Six Senses, Koh Samui

Always one to be set apart from others, Six Senses have a passion for combining their commitment to sustainability with their dedication to creating unique experiences. The resort’s “Farm on the Hill” is their latest sustainable initiative to create this win-win proposition. Besides converting their waste products into valuable compost, the farm is also a charming place for guests to visit and explore. Within the resort you’ll also discover innovative “precision air conditioning”—a system that precisely controls the temperature and humidity levels within the rooms. This absorbs hot air and releases cool air in return. The absorbed heat is then stored and later used to heat the room’s water.
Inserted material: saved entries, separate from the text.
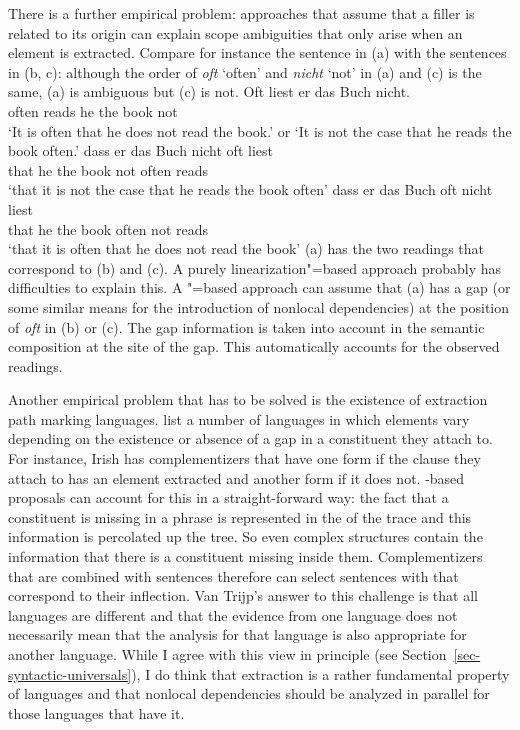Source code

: There is a further empirical problem: approaches that assume that a filler is related to its origin
can explain scope ambiguities that only arise when an element is extracted. Compare for instance the
sentence in (a) with the sentences in (b, c): although the order of \emph{oft} `often' and
\emph{nicht} `not' in (a) and (c) is the same, (a) is ambiguous but (c) is
not.
\eal
\ex 
\gll Oft liest er das Buch nicht.\\
     often reads he the book not\\
\glt `It is often that he does not read the book.' or `It is not the case that he reads the book
often.'
\ex
\gll dass er das Buch nicht oft liest\\
     that he the book not often reads\\
\glt `that it is not the case that he reads the book often'
\ex
\gll dass er das Buch oft nicht liest\\
     that he the book often not reads\\
\glt `that it is often that he does not read the book'
\zl
(a) has the two readings that correspond to (b) and (c). A purely
linearization"=based approach probably has difficulties to explain this. A \slasch"=based approach
can assume that (a) has a gap (or some similar means for the introduction of nonlocal
dependencies) at the position of \emph{oft} in (b) or (c). The gap information is
taken into account in the semantic composition at the site of the gap. This automatically accounts
for the observed readings.

Another empirical problem that has to be solved is the existence of extraction path
marking
languages. \citet*{BMS2001a} list a number of languages in which elements vary depending on the
existence or absence of a gap in a constituent they attach to. For instance, Irish has
complementizers that have one form if the clause they attach to has an element extracted and another
form if it does not. \slasch-based proposals can account for this in a straight-forward way: the
fact that a constituent is missing in a phrase is represented in the \slashv of the trace and this
information is percolated up the tree. So even complex structures contain the information that there
is a constituent missing inside them. Complementizers that are combined with sentences therefore can
select sentences with \slashvs that correspond to their inflection.
Van Trijp's answer to this challenge is that all languages are different
\citep[]{vanTrijp2014a} and that the evidence from one language does not necessarily mean that the analysis for that language is
also appropriate for another language. While I agree with this view in principle (see
Section~\ref{sec-syntactic-universals}), I do think that extraction is a rather fundamental property
of languages and that nonlocal dependencies should be analyzed in parallel for those languages that
have it.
But Six Senses’ passion for environmental sustainability extends to the wider community too: staff (as well as guests) can join in beach cleaning activities, tree-planting, and supporting local markets.



The Sarojin, Khao Lak

It mustn’t be forgotten that sustainability applies to the wellbeing of communities as much as the environment. Recognised internationally for their great efforts to support both, The Sarojin is community-based tourism at its best. Establishing their own Sarojin Khao Lak Community Fund, the resort works with orphanages, animal welfare societies, and local construction sites to conserve and improve the lives of their local communities. In order to reduce the amount of plastic waste on the beaches, The Sarojin has also replaced plastic straws with lemongrass alternatives, and invested in their own on-site water bottling plant. All guests are given refillable glass bottles with water from this on-site plant. Turning eco measures into fun, wholesome activities, The Sarojin encourages their guests to join in with initiatives too.